Aber die erste Herausforderung dieses Tages werden die Elektriker sein, die meisten arbeitsunwillig in allen Fächern; obwohl schon im dritten Lehrjahr, hängen viele noch in den Seilen: ein Drittel kommt lieber etwas später, und ein Viertel überspringt die ersten zwei Stunden Deutsch vollständig. Letzte Woche begleiteten mich zwei Praktikantinnen zum Hospitieren, da haben sie den rechten Eindruck bekommen: Es war die abschließende Stunde zum Roman „1984“, den wir seit Monaten durchnahmen, sogar den Film hatte ich ziemlich früh bewilligt, aber nur häppchenweise, um zum Weiterlesen zu motivieren. Ich fragte nun, warum 1984 zur Weltliteratur zähle? Es war so, als hätten wir die erste und nicht die letzte Stunde über das Thema: Keine Antwort. Den Begriff Weltliteratur kannte keiner. Aber daran lag es nicht. Es ist jedes Mal so, als finge man von vorn an. Wozu sollen wir das machen, murrte einer, und ein anderer, mutiger:
„Was soll das überhaupt, dass wir ein Buch lesen müssen! Die Elektriker in der Parallelklasse machen das nicht. Die haben nie ein Buch gelesen. Macht ja auch keinen Sinn. Das ganze Fach Deutsch ist vollkommener Quatsch.“
„Ich bin dafür verantwortlich“, bekannte ich, „denn ich bin Deutschlehrer und halte es für wichtig, dass Sie nicht nur wie Roboter ausgebildet werden, die Leitungen legen können, sondern auch etwas menschliche Kultur mitkriegen.“
„Dafür brauchen wir doch nichts zu lesen!“
So kam ich in die Defensive, denn wir haben keine Deutschlehrer für alle Berufsschulklassen, und deshalb lesen die meisten Berufsschüler tatsächlich kein Buch. – „Beschweren Sie sich bei der Schulleitung“, entgegnete ich, in der Gewissheit, dass der Schulleiter die Kultur unterstützt. – Nun kuschten sie, und wir arbeiteten 1984 auf, ich erzählte ein bisschen über die Volkszählung, den Spaß am zivilen Ungehorsam, das alte und das neue BVG-Urteil, versuchte –vergeblich, auf die Gefahren des Datenmissbrauchs aufmerksam zu machen. Ein paar ließen sich auf eine Diskussion ein, ob man seine Daten beim StudiVZ preisgeben sollte – die Schüler meinten, das Internet sei ihr Freund, vor dem sie nichts zu verbergen hätten, und ich glaube nicht, dass ich ihnen diese Illusion nehmen konnte.
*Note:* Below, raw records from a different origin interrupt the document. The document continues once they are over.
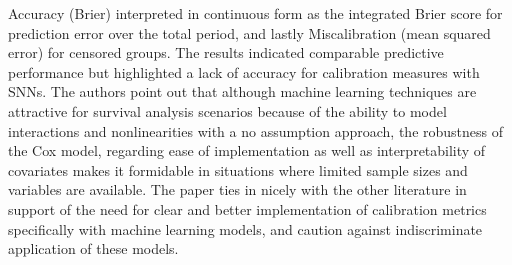 





\noindent Accuracy (Brier) interpreted in continuous form as the integrated Brier score for prediction error over the total period, and lastly Miscalibration (mean squared error) for censored groups. \parencite{kantidakis_simulation_2021} The results indicated comparable predictive performance but highlighted a lack of accuracy for calibration measures with SNNs. The authors point out that although machine learning techniques are attractive for survival analysis scenarios because of the ability to model interactions and nonlinearities with a no assumption approach, the robustness of the Cox model, regarding ease of implementation as well as interpretability of covariates makes it formidable in situations where limited sample sizes and variables are available. The paper ties in nicely with the other literature in support of the need for clear and better implementation of calibration metrics specifically with machine learning models, and caution against indiscriminate application of these models.


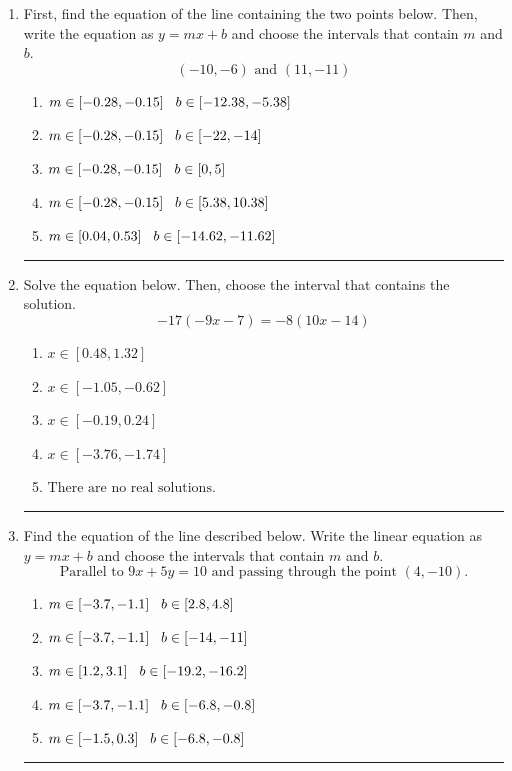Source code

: \documentclass[14pt]{extbook}
\newcommand{\litem}[1]{\item#1\hspace*{-1cm}\rule{\textwidth}{0.4pt}}
\begin{document}
\begin{enumerate}
{\begin{enumerate}[label=\Alph*.]
\end{enumerate} }
\litem{
First, find the equation of the line containing the two points below. Then, write the equation as $ y=mx+b $ and choose the intervals that contain $m$ and $b$.\[ (-10, -6) \text{ and } (11, -11) \]\begin{enumerate}[label=\Alph*.]
\item \( m \in [-0.28, -0.15] \hspace*{3mm} b \in [-12.38, -5.38] \)
\item \( m \in [-0.28, -0.15] \hspace*{3mm} b \in [-22, -14] \)
\item \( m \in [-0.28, -0.15] \hspace*{3mm} b \in [0, 5] \)
\item \( m \in [-0.28, -0.15] \hspace*{3mm} b \in [5.38, 10.38] \)
\item \( m \in [0.04, 0.53] \hspace*{3mm} b \in [-14.62, -11.62] \)

\end{enumerate} }
\litem{
Solve the equation below. Then, choose the interval that contains the solution.\[ -17(-9x -7) = -8(10x -14) \]\begin{enumerate}[label=\Alph*.]
\item \( x \in [0.48, 1.32] \)
\item \( x \in [-1.05, -0.62] \)
\item \( x \in [-0.19, 0.24] \)
\item \( x \in [-3.76, -1.74] \)
\item \( \text{There are no real solutions.} \)

\end{enumerate} }
\litem{
Find the equation of the line described below. Write the linear equation as $ y=mx+b $ and choose the intervals that contain $m$ and $b$.\[ \text{Parallel to } 9 x + 5 y = 10 \text{ and passing through the point } (4, -10). \]\begin{enumerate}[label=\Alph*.]
\item \( m \in [-3.7, -1.1] \hspace*{3mm} b \in [2.8, 4.8] \)
\item \( m \in [-3.7, -1.1] \hspace*{3mm} b \in [-14, -11] \)
\item \( m \in [1.2, 3.1] \hspace*{3mm} b \in [-19.2, -16.2] \)
\item \( m \in [-3.7, -1.1] \hspace*{3mm} b \in [-6.8, -0.8] \)
\item \( m \in [-1.5, 0.3] \hspace*{3mm} b \in [-6.8, -0.8] \)


\end{enumerate}}
\end{enumerate}
\end{document}
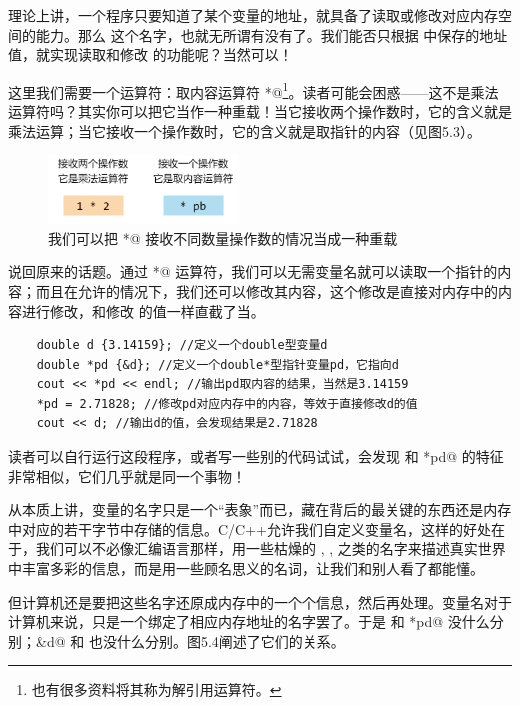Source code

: 理论上讲，一个程序只要知道了某个变量的地址，就具备了读取或修改对应内存空间的能力。那么 \lstinline@d@ 这个名字，也就无所谓有没有了。我们能否只根据 \lstinline@pd@ 中保存的地址值，就实现读取和修改 \lstinline@d@ 的功能呢？当然可以！\par
这里我们需要一个运算符：取内容运算符 \lstinline@*@\footnote{也有很多资料将其称为解引用运算符。}。读者可能会困惑——这不是乘法运算符吗？其实你可以把它当作一种重载！当它接收两个操作数时，它的含义就是乘法运算；当它接收一个操作数时，它的含义就是取指针的内容（见图5.3）。\par
\begin{figure}[htbp]
    \centering
    \includegraphics[width=0.45\textwidth]{../images/generalized_parts/05_operator_dereference_or_multiplication_300.png}
    \caption{我们可以把 \lstinline@*@ 接收不同数量操作数的情况当成一种重载}
\end{figure}
说回原来的话题。通过 \lstinline@*@ 运算符，我们可以无需变量名就可以读取一个指针的内容；而且在允许的情况下，我们还可以修改其内容，这个修改是直接对内存中的内容进行修改，和修改 \lstinline@d@ 的值一样直截了当。\par
\begin{lstlisting}
    double d {3.14159}; //定义一个double型变量d
    double *pd {&d}; //定义一个double*型指针变量pd，它指向d
    cout << *pd << endl; //输出pd取内容的结果，当然是3.14159
    *pd = 2.71828; //修改pd对应内存中的内容，等效于直接修改d的值
    cout << d; //输出d的值，会发现结果是2.71828
\end{lstlisting}
读者可以自行运行这段程序，或者写一些别的代码试试，会发现 \lstinline@d@ 和 \lstinline@*pd@ 的特征非常相似，它们几乎就是同一个事物！\par
从本质上讲，变量的名字只是一个``表象''而已，藏在背后的最关键的东西还是内存中对应的若干字节中存储的信息。C/C++允许我们自定义变量名，这样的好处在于，我们可以不必像汇编语言那样，用一些枯燥的 \lstinline@rip@, \lstinline@rsp@, \lstinline@eax@ 之类的名字来描述真实世界中丰富多彩的信息，而是用一些顾名思义的名词，让我们和别人看了都能懂。\par
但计算机还是要把这些名字还原成内存中的一个个信息，然后再处理。变量名对于计算机来说，只是一个绑定了相应内存地址的名字罢了。于是 \lstinline@d@ 和 \lstinline@*pd@ 没什么分别；\lstinline@&d@ 和 \lstinline@pd@ 也没什么分别。图5.4阐述了它们的关系。\par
Die Studentinnen immerhin wirkten desillusioniert: Sie sahen ein, dass der Frontal­unterricht die ultima ratio ist, um so etwas wie eine Arbeitsatmosphäre halbwegs durchzusetzen, von Lernen ganz zu schweigen. Aber auch Frontalunterricht sei unglaublich schwer zu führen.
„Nun ja“, sagte ich, „man muss hart gesotten sein. Man darf nicht verzagen. Man muss immer wieder weitermachen.“

Was aber, wenn man doch verzagt?
Was, wenn man nicht mehr so tun kann, als komme man gegen die Widerstände an?

Schwarzer Morgen, schwarze Seele.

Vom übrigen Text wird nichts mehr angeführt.